Friday, April 04, 2008

81% in Poll Say Nation Is Headed on Wrong Track



...the 19% that disagreed had been shorting Bear Stearns stock.

shorting a stock

shorting a stock means to sell shares which an investor doesn’t own, but has temporarily borrowed.

the investor’s hope is to borrow the shares of stock, sell them at a high price, wait for the price to fall, buy them back at the lower price, return the borrowed shares to their original owner, and pocket the profit. the profit, in this case, is the difference in price between when the investor “sold high” and then “bought low”.

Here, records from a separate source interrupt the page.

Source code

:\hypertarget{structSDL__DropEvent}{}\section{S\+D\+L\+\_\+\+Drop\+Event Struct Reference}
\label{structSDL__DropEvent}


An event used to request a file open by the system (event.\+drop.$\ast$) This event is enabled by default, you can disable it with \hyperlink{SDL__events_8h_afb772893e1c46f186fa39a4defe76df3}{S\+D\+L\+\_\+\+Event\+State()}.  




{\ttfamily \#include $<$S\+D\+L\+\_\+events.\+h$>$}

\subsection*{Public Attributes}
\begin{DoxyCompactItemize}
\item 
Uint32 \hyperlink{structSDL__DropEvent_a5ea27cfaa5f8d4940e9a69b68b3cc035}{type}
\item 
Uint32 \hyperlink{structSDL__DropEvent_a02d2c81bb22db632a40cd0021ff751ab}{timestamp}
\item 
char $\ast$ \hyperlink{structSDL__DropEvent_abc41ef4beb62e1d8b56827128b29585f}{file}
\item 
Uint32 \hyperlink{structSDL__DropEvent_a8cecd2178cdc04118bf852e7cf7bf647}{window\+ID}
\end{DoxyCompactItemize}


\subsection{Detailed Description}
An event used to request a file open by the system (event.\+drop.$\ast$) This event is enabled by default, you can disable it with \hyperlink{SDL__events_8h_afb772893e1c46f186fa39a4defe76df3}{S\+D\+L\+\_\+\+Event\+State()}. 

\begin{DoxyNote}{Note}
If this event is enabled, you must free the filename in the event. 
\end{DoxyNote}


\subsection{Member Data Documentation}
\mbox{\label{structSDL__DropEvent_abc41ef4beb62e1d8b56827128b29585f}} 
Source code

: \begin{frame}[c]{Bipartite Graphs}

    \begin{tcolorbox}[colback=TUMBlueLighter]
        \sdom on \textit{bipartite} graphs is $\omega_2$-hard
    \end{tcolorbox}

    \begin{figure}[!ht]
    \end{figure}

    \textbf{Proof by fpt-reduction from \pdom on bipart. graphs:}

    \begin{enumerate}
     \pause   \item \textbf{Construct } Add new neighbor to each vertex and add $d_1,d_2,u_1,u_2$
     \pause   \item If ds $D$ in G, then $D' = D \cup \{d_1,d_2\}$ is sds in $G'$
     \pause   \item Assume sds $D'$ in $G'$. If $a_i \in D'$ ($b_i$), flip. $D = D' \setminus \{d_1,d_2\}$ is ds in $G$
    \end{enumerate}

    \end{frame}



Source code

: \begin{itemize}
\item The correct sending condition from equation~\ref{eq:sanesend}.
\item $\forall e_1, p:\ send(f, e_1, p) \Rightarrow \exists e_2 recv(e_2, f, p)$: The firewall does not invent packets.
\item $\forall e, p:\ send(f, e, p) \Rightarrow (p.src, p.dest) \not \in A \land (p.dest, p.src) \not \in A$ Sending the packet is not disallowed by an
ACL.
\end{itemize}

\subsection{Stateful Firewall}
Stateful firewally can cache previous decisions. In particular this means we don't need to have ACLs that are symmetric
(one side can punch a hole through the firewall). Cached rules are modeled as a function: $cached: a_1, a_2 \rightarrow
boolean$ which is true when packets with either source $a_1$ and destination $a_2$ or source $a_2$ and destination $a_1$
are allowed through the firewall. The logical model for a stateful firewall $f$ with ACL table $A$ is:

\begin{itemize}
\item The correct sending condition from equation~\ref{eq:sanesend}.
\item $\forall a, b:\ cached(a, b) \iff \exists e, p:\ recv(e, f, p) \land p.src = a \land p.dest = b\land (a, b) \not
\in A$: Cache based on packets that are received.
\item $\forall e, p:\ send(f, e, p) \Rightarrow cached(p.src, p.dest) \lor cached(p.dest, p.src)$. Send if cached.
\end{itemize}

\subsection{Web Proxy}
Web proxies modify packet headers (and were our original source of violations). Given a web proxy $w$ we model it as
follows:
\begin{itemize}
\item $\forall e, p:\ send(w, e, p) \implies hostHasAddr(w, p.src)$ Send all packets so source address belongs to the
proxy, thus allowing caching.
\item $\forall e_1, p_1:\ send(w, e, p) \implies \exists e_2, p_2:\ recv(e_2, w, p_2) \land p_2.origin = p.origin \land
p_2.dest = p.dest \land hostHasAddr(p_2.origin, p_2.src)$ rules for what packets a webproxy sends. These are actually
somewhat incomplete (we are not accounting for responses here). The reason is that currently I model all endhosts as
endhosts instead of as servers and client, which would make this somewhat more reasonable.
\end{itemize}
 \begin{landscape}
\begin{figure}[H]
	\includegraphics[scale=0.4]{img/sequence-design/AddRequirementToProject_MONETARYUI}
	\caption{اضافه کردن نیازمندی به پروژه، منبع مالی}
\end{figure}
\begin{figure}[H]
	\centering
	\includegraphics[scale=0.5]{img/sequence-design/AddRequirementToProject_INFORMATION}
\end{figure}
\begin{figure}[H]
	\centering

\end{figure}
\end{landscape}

let’s take a look at an example. the very yellow investor, flat eric, believes that bear stearns’ common stock, which was selling at $70 per share on a recent friday, is overvalued. being flat, yellow, and eric, he thinks he can make a quick buck or two, and borrows one thousand shares of bear stearns from another investor who owns the stock. flat eric then immediately sells the borrowed shares for $70 each. the borrowing of the shares is usually facilitated by the brokerage firm that the investor uses to execute the short sale.

after selling the stock, flat eric sits and waits. its value falls to $40 per share. at this point flat eric very cleverly repurchases the thousand shares, returns them to their original owner, and retains a profit of $30 per share, less the expenses of margin interest and transaction fees.

shorting a stock must always be done in a margin account in order to protect the party who lends the shares. a margin account is a brokerage account in which the broker lends the account holder cash with which to buy securities. because of investing with the use of leveraged money, possible gains and losses are substantially increased.

in our example above, because flat eric is shorting one thousand shares of a $70 stock, he would have to deposit $35,000 into a margin account (fifty percent of the value of the shorted stock). when the shares are actually sold, the proceeds of $70,000 would bring the margin account’s balance up to $105,000. this serves as collateral for the short sale by insuring that the party who shorts the stock, in this instance flat eric, has the funds available and ready to repurchase the shares so that they can be returned to their original owner.

outside of any expense fees, flat eric has just made $30,000.

to give you some idea of how much money was made by bear stearns going down, their stock was being traded at $70 on the friday, and by the following monday the stock was being traded at $6 a share…

that’s right, shorting just 1,000 shares of bear stearns stock would have made a profit of $64,000 with an investment of $35,000.

now, what do you think the big players on wall st. made?